TASK STATEMENT:
Find and copy each line of the data that includes "higher".

SUPPLIED ENTRIES:
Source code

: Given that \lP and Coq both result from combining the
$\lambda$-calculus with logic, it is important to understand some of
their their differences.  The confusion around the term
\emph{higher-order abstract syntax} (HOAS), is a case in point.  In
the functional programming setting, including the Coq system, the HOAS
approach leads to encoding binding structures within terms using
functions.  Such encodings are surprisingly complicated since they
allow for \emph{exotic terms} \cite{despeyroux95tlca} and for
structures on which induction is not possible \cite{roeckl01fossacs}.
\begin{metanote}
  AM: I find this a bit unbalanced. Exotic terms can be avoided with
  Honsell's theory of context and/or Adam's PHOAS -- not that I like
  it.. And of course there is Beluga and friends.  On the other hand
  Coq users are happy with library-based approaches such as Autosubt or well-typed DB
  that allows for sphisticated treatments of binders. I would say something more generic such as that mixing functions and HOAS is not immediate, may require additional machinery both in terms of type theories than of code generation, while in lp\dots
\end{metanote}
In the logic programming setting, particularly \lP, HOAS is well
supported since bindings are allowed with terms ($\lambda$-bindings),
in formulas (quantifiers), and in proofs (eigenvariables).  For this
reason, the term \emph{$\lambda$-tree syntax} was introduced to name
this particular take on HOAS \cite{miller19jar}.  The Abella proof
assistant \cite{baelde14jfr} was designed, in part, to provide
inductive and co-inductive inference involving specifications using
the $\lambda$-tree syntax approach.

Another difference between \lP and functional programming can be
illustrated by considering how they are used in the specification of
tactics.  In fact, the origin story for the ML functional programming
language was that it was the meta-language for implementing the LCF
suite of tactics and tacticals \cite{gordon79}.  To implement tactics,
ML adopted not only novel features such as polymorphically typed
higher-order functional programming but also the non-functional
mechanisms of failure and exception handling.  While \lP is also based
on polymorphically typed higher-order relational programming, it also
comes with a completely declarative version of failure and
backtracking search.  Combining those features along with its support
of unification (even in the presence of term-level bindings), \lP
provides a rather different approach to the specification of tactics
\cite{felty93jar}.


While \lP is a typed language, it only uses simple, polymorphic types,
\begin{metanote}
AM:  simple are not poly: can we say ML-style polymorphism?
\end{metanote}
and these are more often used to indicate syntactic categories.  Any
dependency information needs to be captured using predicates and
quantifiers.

* * *

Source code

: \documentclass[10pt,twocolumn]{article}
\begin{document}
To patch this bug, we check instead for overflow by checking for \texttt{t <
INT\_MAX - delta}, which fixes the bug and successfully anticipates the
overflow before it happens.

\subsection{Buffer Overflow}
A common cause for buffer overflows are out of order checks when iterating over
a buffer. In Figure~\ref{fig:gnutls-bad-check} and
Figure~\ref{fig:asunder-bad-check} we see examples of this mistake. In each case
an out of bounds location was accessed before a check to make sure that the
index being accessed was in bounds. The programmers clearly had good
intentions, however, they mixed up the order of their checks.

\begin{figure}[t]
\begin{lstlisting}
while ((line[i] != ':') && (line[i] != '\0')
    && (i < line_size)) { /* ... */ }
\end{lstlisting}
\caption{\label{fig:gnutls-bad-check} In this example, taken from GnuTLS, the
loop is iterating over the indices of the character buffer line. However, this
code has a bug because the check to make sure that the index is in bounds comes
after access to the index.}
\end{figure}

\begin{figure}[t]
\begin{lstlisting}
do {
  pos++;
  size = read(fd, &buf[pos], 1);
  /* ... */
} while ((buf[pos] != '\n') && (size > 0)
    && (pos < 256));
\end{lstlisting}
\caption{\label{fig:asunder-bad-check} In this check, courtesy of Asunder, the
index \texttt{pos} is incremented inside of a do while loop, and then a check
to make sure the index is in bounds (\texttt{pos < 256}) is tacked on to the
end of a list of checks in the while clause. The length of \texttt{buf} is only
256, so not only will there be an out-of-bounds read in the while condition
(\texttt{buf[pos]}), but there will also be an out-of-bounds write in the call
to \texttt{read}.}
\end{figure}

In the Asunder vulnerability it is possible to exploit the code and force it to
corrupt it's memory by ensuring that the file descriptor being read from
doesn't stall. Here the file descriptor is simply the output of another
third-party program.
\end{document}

* * *

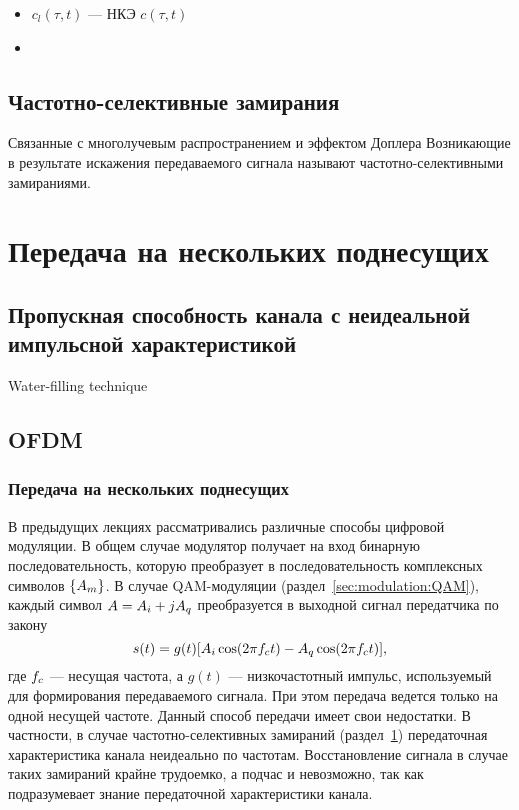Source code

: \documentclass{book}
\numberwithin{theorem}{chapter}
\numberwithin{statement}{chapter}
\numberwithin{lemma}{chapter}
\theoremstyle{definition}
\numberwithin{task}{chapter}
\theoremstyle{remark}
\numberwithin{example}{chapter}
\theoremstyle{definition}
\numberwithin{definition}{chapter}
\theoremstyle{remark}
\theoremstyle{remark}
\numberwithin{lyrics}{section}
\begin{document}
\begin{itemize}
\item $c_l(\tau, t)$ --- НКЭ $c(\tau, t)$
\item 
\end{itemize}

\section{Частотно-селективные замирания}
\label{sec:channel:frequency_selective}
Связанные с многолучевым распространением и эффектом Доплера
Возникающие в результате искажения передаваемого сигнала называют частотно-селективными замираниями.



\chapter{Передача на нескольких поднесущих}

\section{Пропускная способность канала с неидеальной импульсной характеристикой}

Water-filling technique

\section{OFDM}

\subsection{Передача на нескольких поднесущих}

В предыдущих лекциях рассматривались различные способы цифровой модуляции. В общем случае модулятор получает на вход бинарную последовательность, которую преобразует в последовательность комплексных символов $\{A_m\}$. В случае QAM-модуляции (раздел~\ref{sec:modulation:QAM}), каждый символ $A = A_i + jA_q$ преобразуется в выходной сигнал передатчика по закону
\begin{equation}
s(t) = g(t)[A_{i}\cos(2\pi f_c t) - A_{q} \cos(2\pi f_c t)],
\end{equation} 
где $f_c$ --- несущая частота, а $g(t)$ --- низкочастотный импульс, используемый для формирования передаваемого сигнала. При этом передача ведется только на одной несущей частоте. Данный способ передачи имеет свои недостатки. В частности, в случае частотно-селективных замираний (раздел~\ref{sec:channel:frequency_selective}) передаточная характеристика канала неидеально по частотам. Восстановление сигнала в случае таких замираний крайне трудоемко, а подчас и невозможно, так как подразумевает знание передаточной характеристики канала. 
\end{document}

RESULT:
\emph{higher-order abstract syntax} (HOAS), is a case in point.  In
higher-order functional programming but also the non-functional
on polymorphically typed higher-order relational programming, it also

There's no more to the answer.